(Data excerpts)
____

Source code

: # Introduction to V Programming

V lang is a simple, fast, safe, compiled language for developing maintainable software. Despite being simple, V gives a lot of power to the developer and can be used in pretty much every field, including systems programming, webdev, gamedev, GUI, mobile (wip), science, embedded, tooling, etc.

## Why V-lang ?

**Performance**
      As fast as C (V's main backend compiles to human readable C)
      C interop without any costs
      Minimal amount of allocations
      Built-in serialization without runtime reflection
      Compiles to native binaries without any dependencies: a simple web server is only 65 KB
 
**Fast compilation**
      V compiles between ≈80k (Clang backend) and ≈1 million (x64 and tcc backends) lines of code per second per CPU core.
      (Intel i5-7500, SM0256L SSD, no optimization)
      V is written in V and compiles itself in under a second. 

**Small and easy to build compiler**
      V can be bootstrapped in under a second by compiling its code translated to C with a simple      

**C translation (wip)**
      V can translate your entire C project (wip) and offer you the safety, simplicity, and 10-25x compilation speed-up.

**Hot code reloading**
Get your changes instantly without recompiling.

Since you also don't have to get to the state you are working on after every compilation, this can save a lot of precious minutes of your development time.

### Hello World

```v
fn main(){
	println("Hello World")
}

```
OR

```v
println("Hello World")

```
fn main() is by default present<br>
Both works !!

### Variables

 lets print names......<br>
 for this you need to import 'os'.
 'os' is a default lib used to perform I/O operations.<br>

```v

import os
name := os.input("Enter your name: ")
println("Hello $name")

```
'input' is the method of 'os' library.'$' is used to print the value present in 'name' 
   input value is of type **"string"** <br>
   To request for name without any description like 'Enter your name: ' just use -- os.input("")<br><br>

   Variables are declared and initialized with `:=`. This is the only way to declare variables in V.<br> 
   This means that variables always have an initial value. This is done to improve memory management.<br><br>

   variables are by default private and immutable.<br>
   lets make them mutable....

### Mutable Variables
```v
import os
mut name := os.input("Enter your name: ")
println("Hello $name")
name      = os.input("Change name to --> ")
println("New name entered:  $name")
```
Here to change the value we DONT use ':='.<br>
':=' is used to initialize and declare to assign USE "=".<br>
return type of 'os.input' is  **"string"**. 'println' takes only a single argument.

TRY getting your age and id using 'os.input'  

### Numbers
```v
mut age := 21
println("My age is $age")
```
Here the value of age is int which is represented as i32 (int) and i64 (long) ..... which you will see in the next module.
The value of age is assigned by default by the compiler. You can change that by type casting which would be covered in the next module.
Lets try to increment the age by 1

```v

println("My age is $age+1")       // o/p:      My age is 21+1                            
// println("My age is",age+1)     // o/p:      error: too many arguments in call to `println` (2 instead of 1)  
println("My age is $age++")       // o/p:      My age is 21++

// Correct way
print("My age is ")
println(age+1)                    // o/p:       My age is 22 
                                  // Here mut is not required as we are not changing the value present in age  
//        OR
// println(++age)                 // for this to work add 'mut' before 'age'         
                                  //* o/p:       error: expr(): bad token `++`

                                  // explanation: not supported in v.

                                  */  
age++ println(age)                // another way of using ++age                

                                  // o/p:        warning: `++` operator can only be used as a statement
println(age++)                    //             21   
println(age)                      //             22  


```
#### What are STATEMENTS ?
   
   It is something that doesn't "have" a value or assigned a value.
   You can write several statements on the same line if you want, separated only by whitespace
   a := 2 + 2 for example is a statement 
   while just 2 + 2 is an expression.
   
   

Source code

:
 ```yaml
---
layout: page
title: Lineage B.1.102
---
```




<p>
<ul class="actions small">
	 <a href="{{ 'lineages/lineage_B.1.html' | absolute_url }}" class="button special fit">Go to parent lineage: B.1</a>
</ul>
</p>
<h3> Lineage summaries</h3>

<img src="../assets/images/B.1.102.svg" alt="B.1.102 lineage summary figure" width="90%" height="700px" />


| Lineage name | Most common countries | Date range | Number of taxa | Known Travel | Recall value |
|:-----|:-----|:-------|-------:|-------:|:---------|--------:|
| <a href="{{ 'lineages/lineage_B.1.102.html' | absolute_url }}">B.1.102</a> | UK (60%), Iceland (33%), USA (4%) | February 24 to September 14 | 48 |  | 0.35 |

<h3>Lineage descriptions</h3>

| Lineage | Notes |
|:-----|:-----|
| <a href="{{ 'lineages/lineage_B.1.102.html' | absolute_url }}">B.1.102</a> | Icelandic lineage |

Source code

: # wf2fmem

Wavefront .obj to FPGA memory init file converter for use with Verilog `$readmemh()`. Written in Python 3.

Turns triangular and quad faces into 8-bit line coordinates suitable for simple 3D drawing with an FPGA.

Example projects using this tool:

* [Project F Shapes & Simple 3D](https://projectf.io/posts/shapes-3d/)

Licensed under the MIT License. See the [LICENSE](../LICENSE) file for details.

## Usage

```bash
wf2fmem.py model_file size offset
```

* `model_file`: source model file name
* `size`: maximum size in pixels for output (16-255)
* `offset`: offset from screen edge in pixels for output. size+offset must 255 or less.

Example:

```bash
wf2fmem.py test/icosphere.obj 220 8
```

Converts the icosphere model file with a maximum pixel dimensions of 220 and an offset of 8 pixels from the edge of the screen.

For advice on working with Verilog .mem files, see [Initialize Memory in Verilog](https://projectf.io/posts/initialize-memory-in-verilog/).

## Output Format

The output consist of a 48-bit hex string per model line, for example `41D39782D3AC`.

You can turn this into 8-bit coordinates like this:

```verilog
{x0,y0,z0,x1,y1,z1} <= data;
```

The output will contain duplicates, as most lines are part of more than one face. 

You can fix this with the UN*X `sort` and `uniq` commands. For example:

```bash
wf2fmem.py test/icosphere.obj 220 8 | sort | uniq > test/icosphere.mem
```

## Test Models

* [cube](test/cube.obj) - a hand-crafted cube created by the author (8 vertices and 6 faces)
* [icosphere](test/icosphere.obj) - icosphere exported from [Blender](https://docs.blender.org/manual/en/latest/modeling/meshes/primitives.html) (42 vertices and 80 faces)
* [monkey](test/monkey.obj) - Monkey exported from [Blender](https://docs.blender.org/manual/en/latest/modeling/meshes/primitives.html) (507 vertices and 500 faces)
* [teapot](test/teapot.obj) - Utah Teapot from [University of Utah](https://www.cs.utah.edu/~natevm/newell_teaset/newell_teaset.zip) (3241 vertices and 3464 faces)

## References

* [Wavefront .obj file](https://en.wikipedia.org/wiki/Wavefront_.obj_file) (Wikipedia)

____

* _Required work_:
Copy out each record above exactly, leaving nothing out.

* _Exercise answer_:
Source code

: # Introduction to V Programming

V lang is a simple, fast, safe, compiled language for developing maintainable software. Despite being simple, V gives a lot of power to the developer and can be used in pretty much every field, including systems programming, webdev, gamedev, GUI, mobile (wip), science, embedded, tooling, etc.

## Why V-lang ?

**Performance**
      As fast as C (V's main backend compiles to human readable C)
      C interop without any costs
      Minimal amount of allocations
      Built-in serialization without runtime reflection
      Compiles to native binaries without any dependencies: a simple web server is only 65 KB
 
**Fast compilation**
      V compiles between ≈80k (Clang backend) and ≈1 million (x64 and tcc backends) lines of code per second per CPU core.
      (Intel i5-7500, SM0256L SSD, no optimization)
      V is written in V and compiles itself in under a second. 

**Small and easy to build compiler**
      V can be bootstrapped in under a second by compiling its code translated to C with a simple      

**C translation (wip)**
      V can translate your entire C project (wip) and offer you the safety, simplicity, and 10-25x compilation speed-up.

**Hot code reloading**
Get your changes instantly without recompiling.

Since you also don't have to get to the state you are working on after every compilation, this can save a lot of precious minutes of your development time.

### Hello World

```v
fn main(){
	println("Hello World")
}

```
OR

```v
println("Hello World")

```
fn main() is by default present<br>
Both works !!

### Variables

 lets print names......<br>
 for this you need to import 'os'.
 'os' is a default lib used to perform I/O operations.<br>

```v

import os
name := os.input("Enter your name: ")
println("Hello $name")

```
'input' is the method of 'os' library.'$' is used to print the value present in 'name' 
   input value is of type **"string"** <br>
   To request for name without any description like 'Enter your name: ' just use -- os.input("")<br><br>

   Variables are declared and initialized with `:=`. This is the only way to declare variables in V.<br> 
   This means that variables always have an initial value. This is done to improve memory management.<br><br>

   variables are by default private and immutable.<br>
   lets make them mutable....

### Mutable Variables
```v
import os
mut name := os.input("Enter your name: ")
println("Hello $name")
name      = os.input("Change name to --> ")
println("New name entered:  $name")
```
Here to change the value we DONT use ':='.<br>
':=' is used to initialize and declare to assign USE "=".<br>
return type of 'os.input' is  **"string"**. 'println' takes only a single argument.

TRY getting your age and id using 'os.input'  

### Numbers
```v
mut age := 21
println("My age is $age")
```
Here the value of age is int which is represented as i32 (int) and i64 (long) ..... which you will see in the next module.
The value of age is assigned by default by the compiler. You can change that by type casting which would be covered in the next module.
Lets try to increment the age by 1

```v

println("My age is $age+1")       // o/p:      My age is 21+1                            
// println("My age is",age+1)     // o/p:      error: too many arguments in call to `println` (2 instead of 1)  
println("My age is $age++")       // o/p:      My age is 21++

// Correct way
print("My age is ")
println(age+1)                    // o/p:       My age is 22 
                                  // Here mut is not required as we are not changing the value present in age  
//        OR
// println(++age)                 // for this to work add 'mut' before 'age'         
                                  //* o/p:       error: expr(): bad token `++`

                                  // explanation: not supported in v.

                                  */  
age++ println(age)                // another way of using ++age                

                                  // o/p:        warning: `++` operator can only be used as a statement
println(age++)                    //             21   
println(age)                      //             22  


```
#### What are STATEMENTS ?
   
   It is something that doesn't "have" a value or assigned a value.
   You can write several statements on the same line if you want, separated only by whitespace
   a := 2 + 2 for example is a statement 
   while just 2 + 2 is an expression.
   
   

Source code

:
 ```yaml
---
layout: page
title: Lineage B.1.102
---
```




<p>
<ul class="actions small">
	 <a href="{{ 'lineages/lineage_B.1.html' | absolute_url }}" class="button special fit">Go to parent lineage: B.1</a>
</ul>
</p>
<h3> Lineage summaries</h3>

<img src="../assets/images/B.1.102.svg" alt="B.1.102 lineage summary figure" width="90%" height="700px" />


| Lineage name | Most common countries | Date range | Number of taxa | Known Travel | Recall value |
|:-----|:-----|:-------|-------:|-------:|:---------|--------:|
| <a href="{{ 'lineages/lineage_B.1.102.html' | absolute_url }}">B.1.102</a> | UK (60%), Iceland (33%), USA (4%) | February 24 to September 14 | 48 |  | 0.35 |

<h3>Lineage descriptions</h3>

| Lineage | Notes |
|:-----|:-----|
| <a href="{{ 'lineages/lineage_B.1.102.html' | absolute_url }}">B.1.102</a> | Icelandic lineage |

Source code

: # wf2fmem

Wavefront .obj to FPGA memory init file converter for use with Verilog `$readmemh()`. Written in Python 3.

Turns triangular and quad faces into 8-bit line coordinates suitable for simple 3D drawing with an FPGA.

Example projects using this tool:

* [Project F Shapes & Simple 3D](https://projectf.io/posts/shapes-3d/)

Licensed under the MIT License. See the [LICENSE](../LICENSE) file for details.

## Usage

```bash
wf2fmem.py model_file size offset
```

* `model_file`: source model file name
* `size`: maximum size in pixels for output (16-255)
* `offset`: offset from screen edge in pixels for output. size+offset must 255 or less.

Example:

```bash
wf2fmem.py test/icosphere.obj 220 8
```

Converts the icosphere model file with a maximum pixel dimensions of 220 and an offset of 8 pixels from the edge of the screen.

For advice on working with Verilog .mem files, see [Initialize Memory in Verilog](https://projectf.io/posts/initialize-memory-in-verilog/).

## Output Format

The output consist of a 48-bit hex string per model line, for example `41D39782D3AC`.

You can turn this into 8-bit coordinates like this:

```verilog
{x0,y0,z0,x1,y1,z1} <= data;
```

The output will contain duplicates, as most lines are part of more than one face. 

You can fix this with the UN*X `sort` and `uniq` commands. For example:

```bash
wf2fmem.py test/icosphere.obj 220 8 | sort | uniq > test/icosphere.mem
```

## Test Models

* [cube](test/cube.obj) - a hand-crafted cube created by the author (8 vertices and 6 faces)
* [icosphere](test/icosphere.obj) - icosphere exported from [Blender](https://docs.blender.org/manual/en/latest/modeling/meshes/primitives.html) (42 vertices and 80 faces)
* [monkey](test/monkey.obj) - Monkey exported from [Blender](https://docs.blender.org/manual/en/latest/modeling/meshes/primitives.html) (507 vertices and 500 faces)
* [teapot](test/teapot.obj) - Utah Teapot from [University of Utah](https://www.cs.utah.edu/~natevm/newell_teaset/newell_teaset.zip) (3241 vertices and 3464 faces)

## References

* [Wavefront .obj file](https://en.wikipedia.org/wiki/Wavefront_.obj_file) (Wikipedia)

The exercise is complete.